| Problem requirements |
Among the records below, find each line containing the word "html" and copy it.

(Source data)
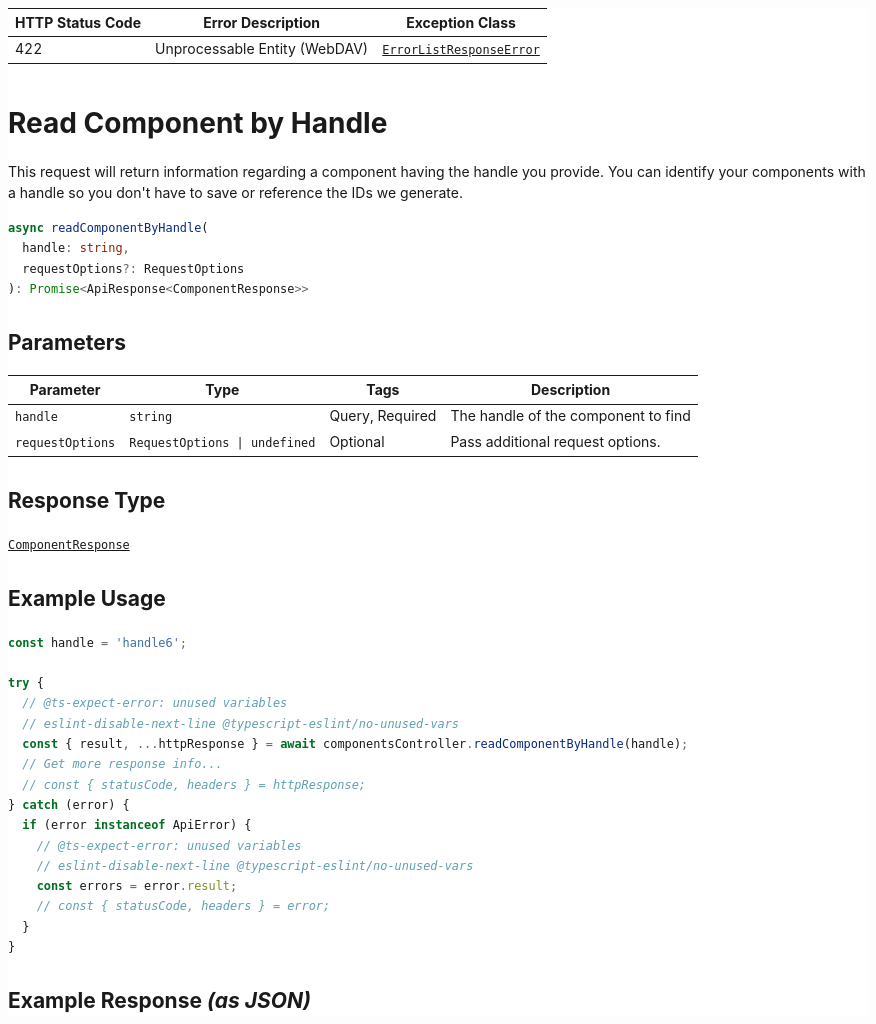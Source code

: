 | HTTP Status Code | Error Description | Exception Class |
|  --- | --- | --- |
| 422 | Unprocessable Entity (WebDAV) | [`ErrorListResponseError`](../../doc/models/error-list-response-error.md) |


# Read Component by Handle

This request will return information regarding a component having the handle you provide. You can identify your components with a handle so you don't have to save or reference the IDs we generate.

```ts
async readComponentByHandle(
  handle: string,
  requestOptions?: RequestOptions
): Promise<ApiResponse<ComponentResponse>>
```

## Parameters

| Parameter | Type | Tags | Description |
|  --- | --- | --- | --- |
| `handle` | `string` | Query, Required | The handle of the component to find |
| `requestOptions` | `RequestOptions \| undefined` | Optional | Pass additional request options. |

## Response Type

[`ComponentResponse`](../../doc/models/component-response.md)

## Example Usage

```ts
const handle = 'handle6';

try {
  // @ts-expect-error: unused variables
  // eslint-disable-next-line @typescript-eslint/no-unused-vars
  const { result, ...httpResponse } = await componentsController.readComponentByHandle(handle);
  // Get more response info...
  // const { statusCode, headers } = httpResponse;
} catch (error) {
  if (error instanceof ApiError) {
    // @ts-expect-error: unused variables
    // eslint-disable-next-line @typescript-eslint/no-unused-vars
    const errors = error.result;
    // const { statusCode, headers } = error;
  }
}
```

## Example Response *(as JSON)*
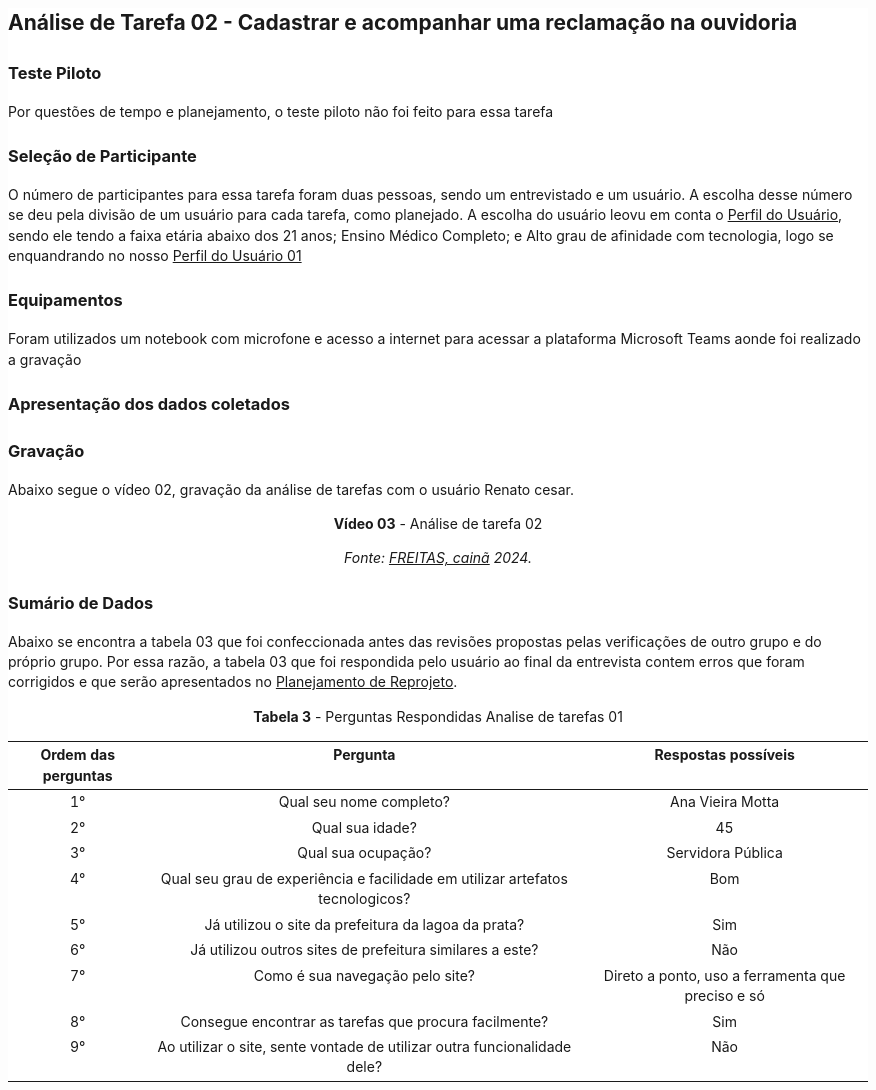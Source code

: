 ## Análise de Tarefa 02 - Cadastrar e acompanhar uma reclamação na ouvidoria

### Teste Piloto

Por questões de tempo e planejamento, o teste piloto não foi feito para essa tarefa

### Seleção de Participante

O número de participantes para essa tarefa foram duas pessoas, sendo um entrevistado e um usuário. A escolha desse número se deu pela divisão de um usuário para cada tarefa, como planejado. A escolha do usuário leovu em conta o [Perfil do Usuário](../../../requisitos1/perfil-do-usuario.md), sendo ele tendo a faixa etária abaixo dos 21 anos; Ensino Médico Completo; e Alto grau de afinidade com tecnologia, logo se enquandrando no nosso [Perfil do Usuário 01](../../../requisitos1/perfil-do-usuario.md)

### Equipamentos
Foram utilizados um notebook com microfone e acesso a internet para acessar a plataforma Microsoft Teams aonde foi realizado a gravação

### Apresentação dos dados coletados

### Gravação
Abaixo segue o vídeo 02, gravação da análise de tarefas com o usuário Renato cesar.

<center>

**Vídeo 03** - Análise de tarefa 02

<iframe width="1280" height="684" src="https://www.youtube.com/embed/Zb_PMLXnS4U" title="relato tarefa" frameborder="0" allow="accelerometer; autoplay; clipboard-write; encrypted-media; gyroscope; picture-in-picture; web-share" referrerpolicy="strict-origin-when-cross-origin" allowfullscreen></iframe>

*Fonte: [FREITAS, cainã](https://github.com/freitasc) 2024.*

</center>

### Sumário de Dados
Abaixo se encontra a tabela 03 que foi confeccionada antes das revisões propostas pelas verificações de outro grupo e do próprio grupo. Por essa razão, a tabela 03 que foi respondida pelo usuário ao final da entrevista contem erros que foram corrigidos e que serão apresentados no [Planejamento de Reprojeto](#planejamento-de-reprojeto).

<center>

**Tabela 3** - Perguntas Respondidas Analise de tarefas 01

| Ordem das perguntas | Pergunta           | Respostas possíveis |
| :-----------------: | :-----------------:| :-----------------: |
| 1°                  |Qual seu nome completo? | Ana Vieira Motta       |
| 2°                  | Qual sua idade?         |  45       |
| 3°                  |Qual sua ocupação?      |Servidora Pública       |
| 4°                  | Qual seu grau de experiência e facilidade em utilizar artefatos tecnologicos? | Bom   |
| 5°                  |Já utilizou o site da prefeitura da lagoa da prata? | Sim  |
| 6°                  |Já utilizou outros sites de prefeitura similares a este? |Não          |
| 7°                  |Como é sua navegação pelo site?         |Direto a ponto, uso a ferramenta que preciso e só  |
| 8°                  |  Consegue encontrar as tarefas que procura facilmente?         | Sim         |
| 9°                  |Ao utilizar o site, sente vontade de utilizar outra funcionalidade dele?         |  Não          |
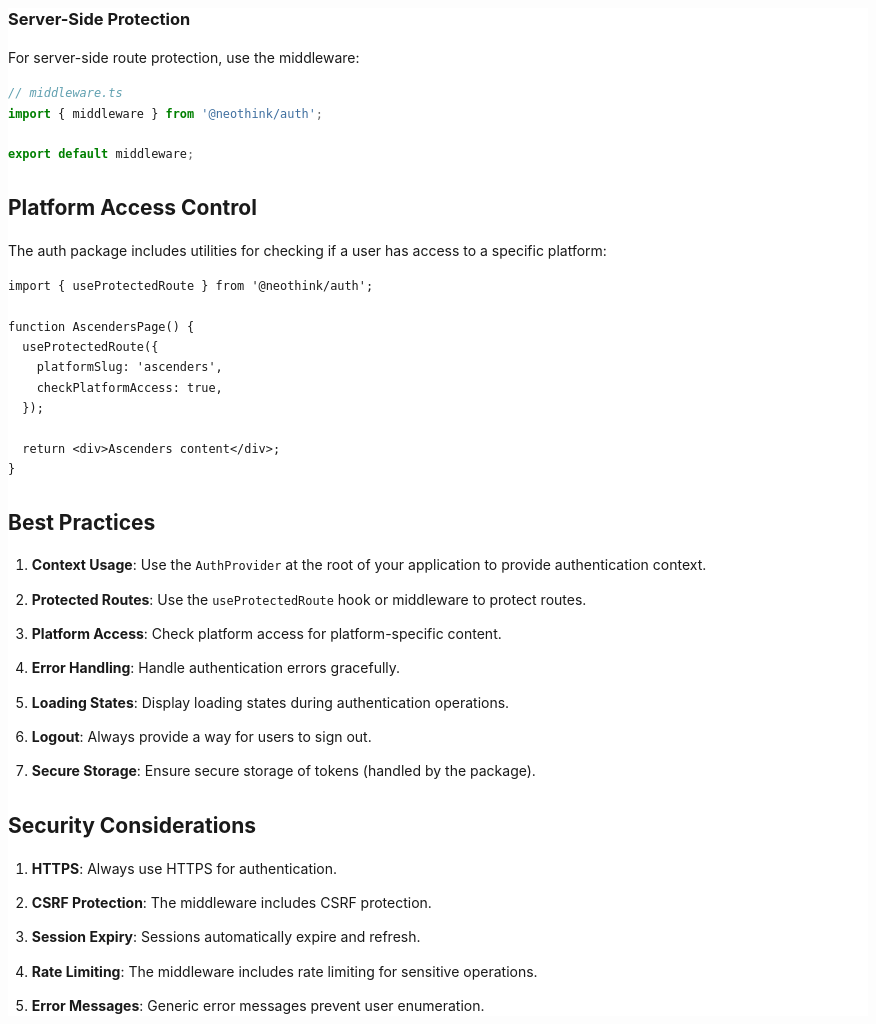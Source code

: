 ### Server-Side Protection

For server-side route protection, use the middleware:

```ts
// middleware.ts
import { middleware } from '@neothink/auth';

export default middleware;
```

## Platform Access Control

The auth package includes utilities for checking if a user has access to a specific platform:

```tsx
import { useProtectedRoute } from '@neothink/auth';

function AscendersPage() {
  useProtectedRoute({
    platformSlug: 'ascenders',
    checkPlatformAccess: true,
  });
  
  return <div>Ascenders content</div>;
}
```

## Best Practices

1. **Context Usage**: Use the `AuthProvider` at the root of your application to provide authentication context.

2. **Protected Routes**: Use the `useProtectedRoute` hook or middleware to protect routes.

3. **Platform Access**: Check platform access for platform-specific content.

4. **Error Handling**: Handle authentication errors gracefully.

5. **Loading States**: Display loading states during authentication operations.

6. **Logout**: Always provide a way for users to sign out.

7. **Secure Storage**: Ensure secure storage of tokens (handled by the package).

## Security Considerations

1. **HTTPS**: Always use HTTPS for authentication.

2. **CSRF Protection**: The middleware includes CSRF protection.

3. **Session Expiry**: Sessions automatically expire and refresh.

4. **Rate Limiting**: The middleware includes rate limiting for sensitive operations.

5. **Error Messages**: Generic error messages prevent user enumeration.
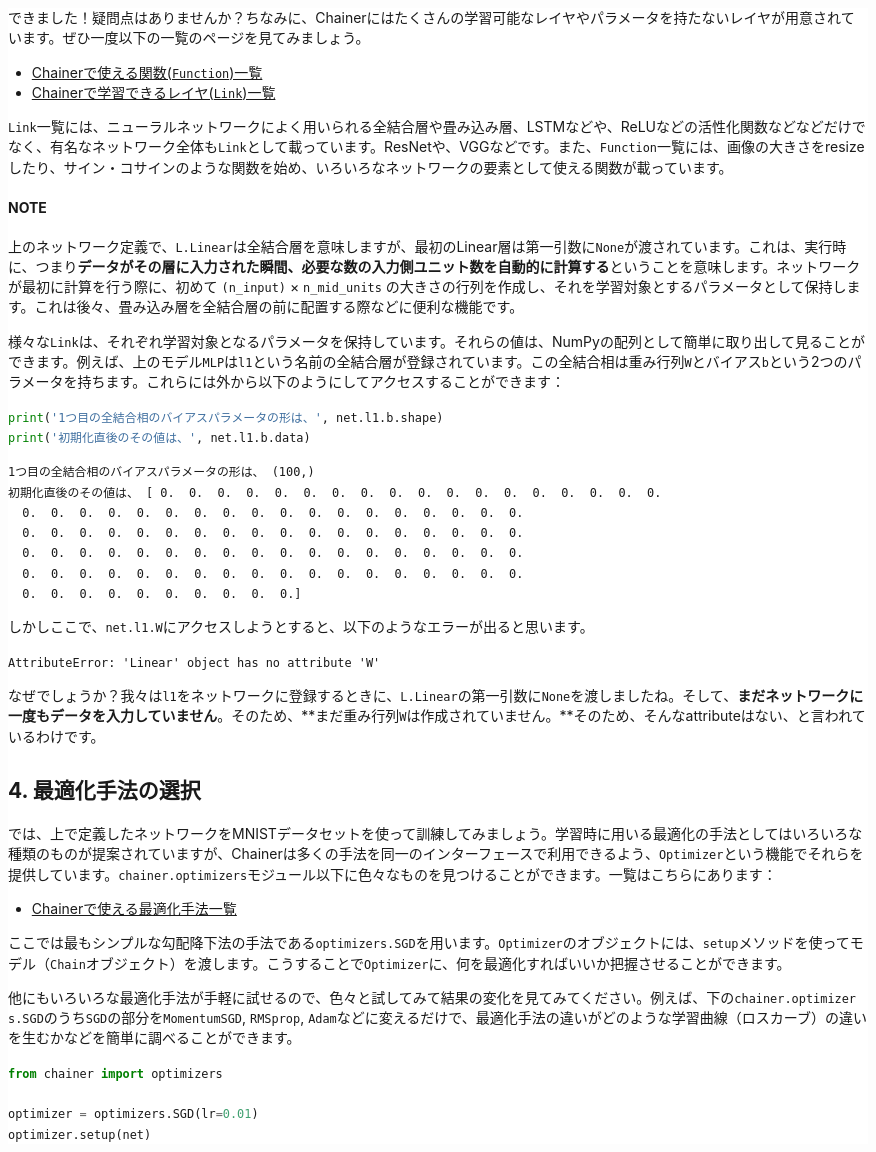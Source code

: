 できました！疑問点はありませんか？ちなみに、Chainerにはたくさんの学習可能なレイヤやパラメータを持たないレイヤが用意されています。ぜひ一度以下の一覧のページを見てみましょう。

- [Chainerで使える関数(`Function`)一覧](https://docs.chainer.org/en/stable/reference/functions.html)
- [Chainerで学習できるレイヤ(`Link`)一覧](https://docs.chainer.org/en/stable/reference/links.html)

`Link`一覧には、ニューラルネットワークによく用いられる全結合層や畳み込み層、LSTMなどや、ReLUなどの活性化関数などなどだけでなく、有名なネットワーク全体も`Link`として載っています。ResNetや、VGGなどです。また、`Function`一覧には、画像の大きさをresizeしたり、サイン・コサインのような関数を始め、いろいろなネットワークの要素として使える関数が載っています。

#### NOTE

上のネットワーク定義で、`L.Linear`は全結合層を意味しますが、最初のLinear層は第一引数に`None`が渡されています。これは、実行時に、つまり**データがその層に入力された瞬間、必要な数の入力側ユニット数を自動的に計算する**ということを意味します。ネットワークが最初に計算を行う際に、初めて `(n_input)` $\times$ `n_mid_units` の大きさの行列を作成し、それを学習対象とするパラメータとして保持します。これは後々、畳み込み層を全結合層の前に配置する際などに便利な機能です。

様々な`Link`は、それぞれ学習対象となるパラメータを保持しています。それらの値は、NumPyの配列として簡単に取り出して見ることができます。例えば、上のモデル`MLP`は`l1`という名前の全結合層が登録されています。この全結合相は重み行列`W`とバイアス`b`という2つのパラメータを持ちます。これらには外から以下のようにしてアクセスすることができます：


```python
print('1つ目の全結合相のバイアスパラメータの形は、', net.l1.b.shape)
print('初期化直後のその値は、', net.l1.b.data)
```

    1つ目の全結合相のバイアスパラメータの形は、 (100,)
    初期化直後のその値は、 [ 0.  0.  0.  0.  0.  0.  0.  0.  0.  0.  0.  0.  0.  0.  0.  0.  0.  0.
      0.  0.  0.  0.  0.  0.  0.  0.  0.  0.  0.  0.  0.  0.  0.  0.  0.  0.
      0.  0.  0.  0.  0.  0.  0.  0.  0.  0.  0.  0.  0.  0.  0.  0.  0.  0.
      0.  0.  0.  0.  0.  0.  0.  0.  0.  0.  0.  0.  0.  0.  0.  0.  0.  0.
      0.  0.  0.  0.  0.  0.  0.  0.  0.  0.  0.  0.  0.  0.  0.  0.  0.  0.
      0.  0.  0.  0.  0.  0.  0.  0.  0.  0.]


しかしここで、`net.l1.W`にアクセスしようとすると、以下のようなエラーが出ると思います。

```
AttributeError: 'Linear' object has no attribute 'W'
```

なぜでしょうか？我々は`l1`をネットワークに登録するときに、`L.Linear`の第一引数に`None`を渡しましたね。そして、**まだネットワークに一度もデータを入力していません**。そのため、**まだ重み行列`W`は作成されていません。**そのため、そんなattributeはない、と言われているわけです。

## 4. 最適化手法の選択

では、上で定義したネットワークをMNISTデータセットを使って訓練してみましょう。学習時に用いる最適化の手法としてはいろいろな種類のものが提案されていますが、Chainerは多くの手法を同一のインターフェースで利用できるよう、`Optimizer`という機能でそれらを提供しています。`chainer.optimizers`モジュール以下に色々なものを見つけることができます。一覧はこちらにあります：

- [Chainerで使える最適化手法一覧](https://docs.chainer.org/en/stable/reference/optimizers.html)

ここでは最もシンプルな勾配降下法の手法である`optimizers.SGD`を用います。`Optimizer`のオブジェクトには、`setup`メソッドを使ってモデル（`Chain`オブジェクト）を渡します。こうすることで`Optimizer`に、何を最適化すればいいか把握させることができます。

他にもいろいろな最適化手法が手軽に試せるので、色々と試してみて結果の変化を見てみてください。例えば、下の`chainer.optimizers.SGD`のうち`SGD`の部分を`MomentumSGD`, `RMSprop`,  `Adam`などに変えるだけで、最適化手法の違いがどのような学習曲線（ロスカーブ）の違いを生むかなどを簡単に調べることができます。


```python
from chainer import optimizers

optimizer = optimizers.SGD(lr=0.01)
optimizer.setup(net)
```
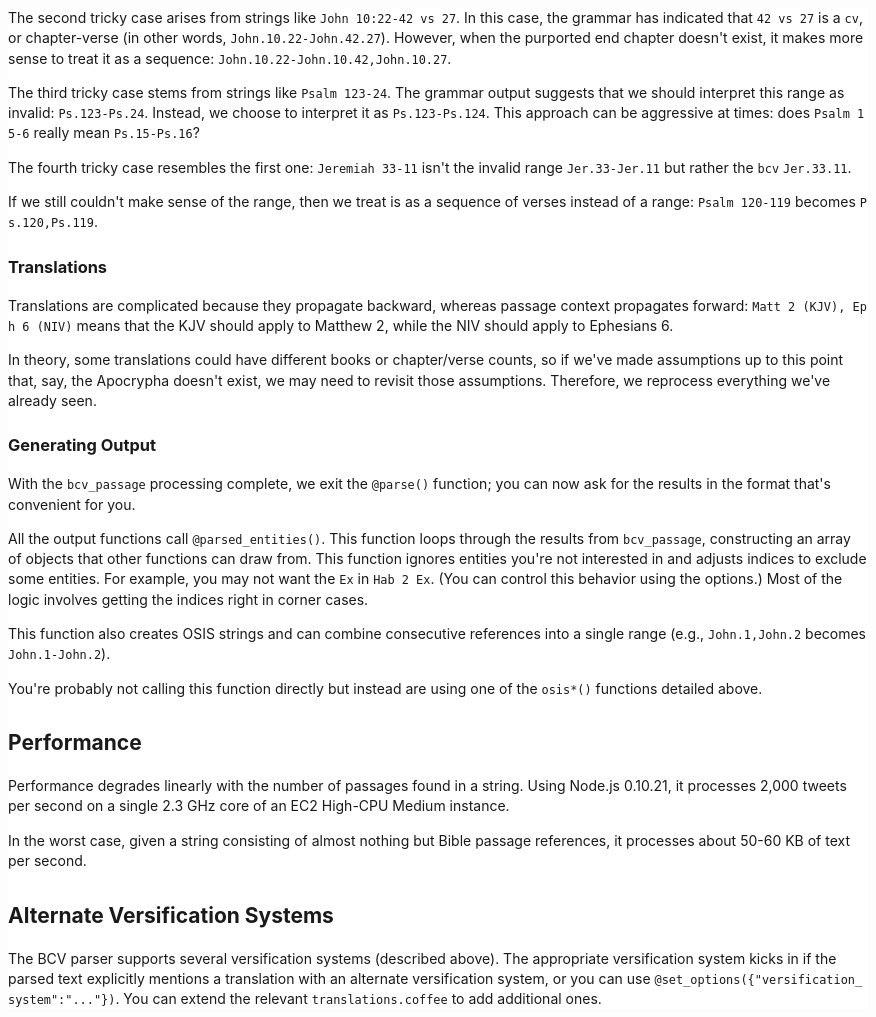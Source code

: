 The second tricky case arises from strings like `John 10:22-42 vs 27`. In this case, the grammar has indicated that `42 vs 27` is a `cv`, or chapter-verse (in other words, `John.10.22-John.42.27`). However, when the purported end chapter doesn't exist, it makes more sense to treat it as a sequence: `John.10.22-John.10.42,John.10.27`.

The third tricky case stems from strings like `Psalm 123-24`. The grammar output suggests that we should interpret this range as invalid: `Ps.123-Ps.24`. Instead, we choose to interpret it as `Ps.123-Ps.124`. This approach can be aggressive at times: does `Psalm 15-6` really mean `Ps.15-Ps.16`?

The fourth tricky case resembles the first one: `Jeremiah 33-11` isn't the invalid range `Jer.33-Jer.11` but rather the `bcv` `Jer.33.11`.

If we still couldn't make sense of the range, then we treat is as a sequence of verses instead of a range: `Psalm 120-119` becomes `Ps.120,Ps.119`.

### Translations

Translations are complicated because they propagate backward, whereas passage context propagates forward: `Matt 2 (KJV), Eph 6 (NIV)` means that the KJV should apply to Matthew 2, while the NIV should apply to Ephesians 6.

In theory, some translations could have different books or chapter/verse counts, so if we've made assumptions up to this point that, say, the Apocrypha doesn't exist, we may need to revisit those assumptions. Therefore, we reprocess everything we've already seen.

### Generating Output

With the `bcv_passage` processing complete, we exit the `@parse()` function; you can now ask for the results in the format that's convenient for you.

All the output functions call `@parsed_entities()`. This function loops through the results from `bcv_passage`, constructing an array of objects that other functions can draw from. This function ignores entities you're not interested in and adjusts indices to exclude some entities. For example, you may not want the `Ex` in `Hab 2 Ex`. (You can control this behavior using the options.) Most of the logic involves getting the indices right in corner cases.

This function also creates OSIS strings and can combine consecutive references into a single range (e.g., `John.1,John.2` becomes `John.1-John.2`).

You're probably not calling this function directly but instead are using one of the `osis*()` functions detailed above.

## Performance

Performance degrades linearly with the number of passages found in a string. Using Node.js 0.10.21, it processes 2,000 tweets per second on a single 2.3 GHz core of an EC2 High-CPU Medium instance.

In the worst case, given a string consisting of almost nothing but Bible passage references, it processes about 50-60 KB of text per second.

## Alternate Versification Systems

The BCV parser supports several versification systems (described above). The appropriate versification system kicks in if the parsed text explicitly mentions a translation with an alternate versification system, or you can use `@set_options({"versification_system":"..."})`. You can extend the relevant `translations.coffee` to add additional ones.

| Finished task |
- [Chainerで使える関数(`Function`)一覧](https://docs.chainer.org/en/stable/reference/functions.html)
- [Chainerで学習できるレイヤ(`Link`)一覧](https://docs.chainer.org/en/stable/reference/links.html)
- [Chainerで使える最適化手法一覧](https://docs.chainer.org/en/stable/reference/optimizers.html)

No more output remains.